Selon les résultats de cette opération, que vient de rendre publique l’institut d’émission des six pays de la Cemac, 365,2 milliards de FCFA ont été encaissés par les banquiers, correspondant à un taux de souscription de 73%. Le relèvement de l’offre de la BEAC, passée de 400 milliards de FCFA fin mars 2026 à 500 milliards de FCFA le 14 avril 2025, fait suite à l’intérêt croissant que montraient les banques pour la liquidité de la BEAC, depuis quelques semaines. Mais, l’enveloppe de 500 milliards de FCFA proposée semble être au-delà des besoins des banques, traduisant une timidité de la demande du crédit bancaire.
Pour le secteur bancaire gabonais, cette annonce est une bouffée d’oxygène stratégique.
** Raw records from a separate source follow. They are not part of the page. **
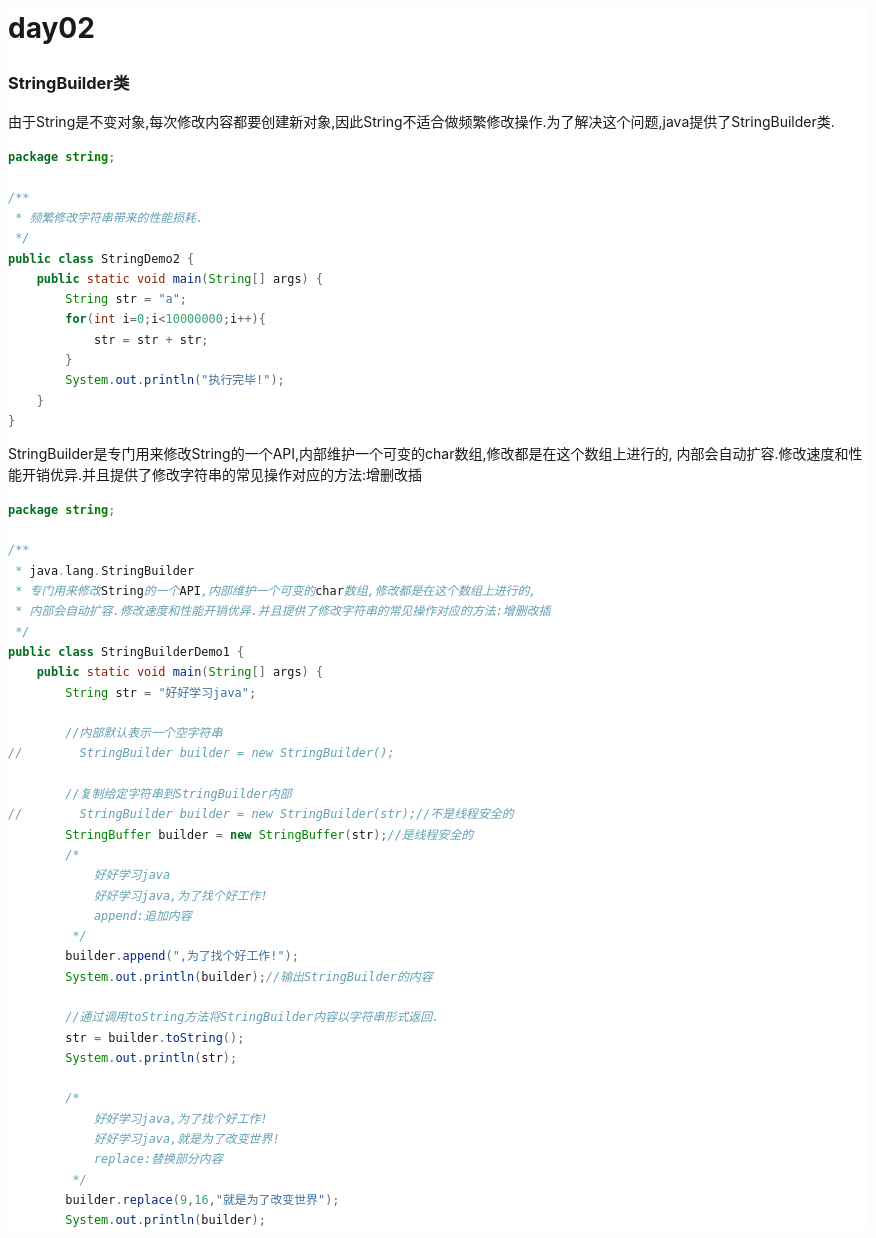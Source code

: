 # day02

### StringBuilder类

由于String是不变对象,每次修改内容都要创建新对象,因此String不适合做频繁修改操作.为了解决这个问题,java提供了StringBuilder类.

```java
package string;

/**
 * 频繁修改字符串带来的性能损耗.
 */
public class StringDemo2 {
    public static void main(String[] args) {
        String str = "a";
        for(int i=0;i<10000000;i++){
            str = str + str;
        }
        System.out.println("执行完毕!");
    }
}
```

StringBuilder是专门用来修改String的一个API,内部维护一个可变的char数组,修改都是在这个数组上进行的,
内部会自动扩容.修改速度和性能开销优异.并且提供了修改字符串的常见操作对应的方法:增删改插

```java
package string;

/**
 * java.lang.StringBuilder
 * 专门用来修改String的一个API,内部维护一个可变的char数组,修改都是在这个数组上进行的,
 * 内部会自动扩容.修改速度和性能开销优异.并且提供了修改字符串的常见操作对应的方法:增删改插
 */
public class StringBuilderDemo1 {
    public static void main(String[] args) {
        String str = "好好学习java";

        //内部默认表示一个空字符串
//        StringBuilder builder = new StringBuilder();

        //复制给定字符串到StringBuilder内部
//        StringBuilder builder = new StringBuilder(str);//不是线程安全的
        StringBuffer builder = new StringBuffer(str);//是线程安全的
        /*
            好好学习java
            好好学习java,为了找个好工作!
            append:追加内容
         */
        builder.append(",为了找个好工作!");
        System.out.println(builder);//输出StringBuilder的内容

        //通过调用toString方法将StringBuilder内容以字符串形式返回.
        str = builder.toString();
        System.out.println(str);

        /*
            好好学习java,为了找个好工作!
            好好学习java,就是为了改变世界!
            replace:替换部分内容
         */
        builder.replace(9,16,"就是为了改变世界");
        System.out.println(builder);

```
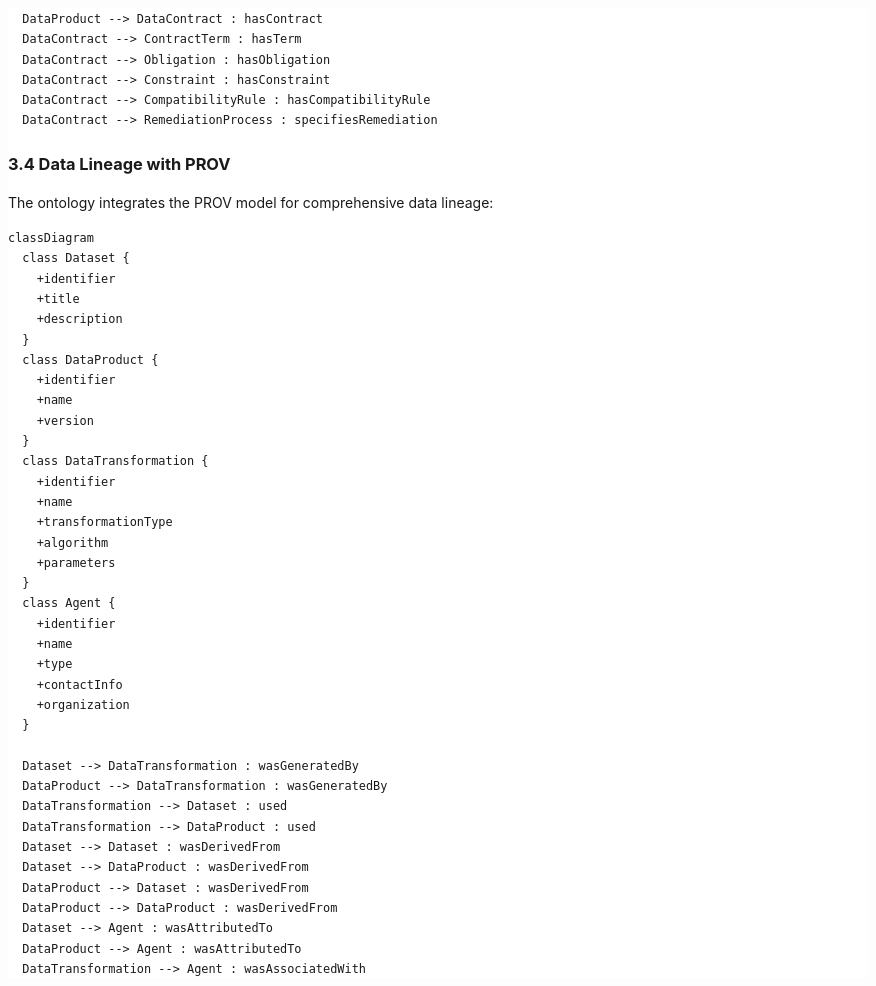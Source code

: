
 ```mermaid
  DataProduct --> DataContract : hasContract
  DataContract --> ContractTerm : hasTerm
  DataContract --> Obligation : hasObligation
  DataContract --> Constraint : hasConstraint
  DataContract --> CompatibilityRule : hasCompatibilityRule
  DataContract --> RemediationProcess : specifiesRemediation
```

### 3.4 Data Lineage with PROV

The ontology integrates the PROV model for comprehensive data lineage:

```mermaid
classDiagram
  class Dataset {
    +identifier
    +title
    +description
  }
  class DataProduct {
    +identifier
    +name
    +version
  }
  class DataTransformation {
    +identifier
    +name
    +transformationType
    +algorithm
    +parameters
  }
  class Agent {
    +identifier
    +name
    +type
    +contactInfo
    +organization
  }
  
  Dataset --> DataTransformation : wasGeneratedBy
  DataProduct --> DataTransformation : wasGeneratedBy
  DataTransformation --> Dataset : used
  DataTransformation --> DataProduct : used
  Dataset --> Dataset : wasDerivedFrom
  Dataset --> DataProduct : wasDerivedFrom
  DataProduct --> Dataset : wasDerivedFrom
  DataProduct --> DataProduct : wasDerivedFrom
  Dataset --> Agent : wasAttributedTo
  DataProduct --> Agent : wasAttributedTo
  DataTransformation --> Agent : wasAssociatedWith
```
En tant que place forte financière de la CEMAC, les banques de Libreville sont en première ligne pour financer les grands projets d’infrastructure et soutenir les opérateurs économiques locaux. Une injection de cette ampleur permet de stabiliser les capacités de prêt des banques gabonaises, évitant ainsi un resserrement du crédit qui pourrait pénaliser la dynamique de croissance nationale.
Techniquement, l’opération se déroule sur une maturité courte de sept jours, avec un dénouement prévu le 23 avril prochain. Les banques ont la possibilité de multiplier leurs chances en soumettant jusqu’à cinq offres différentes. Ce mécanisme de flexibilité est crucial pour les trésoreries des banques du Gabon, souvent sollicitées pour couvrir des engagements importants sur le marché des titres publics.
Une mobilisation de 500 milliards de fcfa qui marque une étape supérieure par rapport aux volumes de mars 2026, qui oscillaient entre 350 et 400 milliards. Bien que nous restions loin des pics de 800 milliards observés fin 2025, le signal envoyé par la Banque Centrale est bien évidemment qu’elle ne laissera pas le marché s’assécher. Pour le Gabon, cela garantit une certaine sérénité sur le marché interbancaire alors que le pays poursuit ses réformes économiques sous l’œil attentif des bailleurs internationaux.
Au demeurant, bien qu’en nette progression, la demande actuelle de liquidité reste largement en dessous des niveaux records atteints à partir du mois de septembre 2025 : 650 milliards de FCFA dans la seconde moitié du mois, avant de s’envoler en octobre à 700 puis 800 milliards de FCFA, poussant la banque centrale à relever son offre pour satisfaire cet appétit.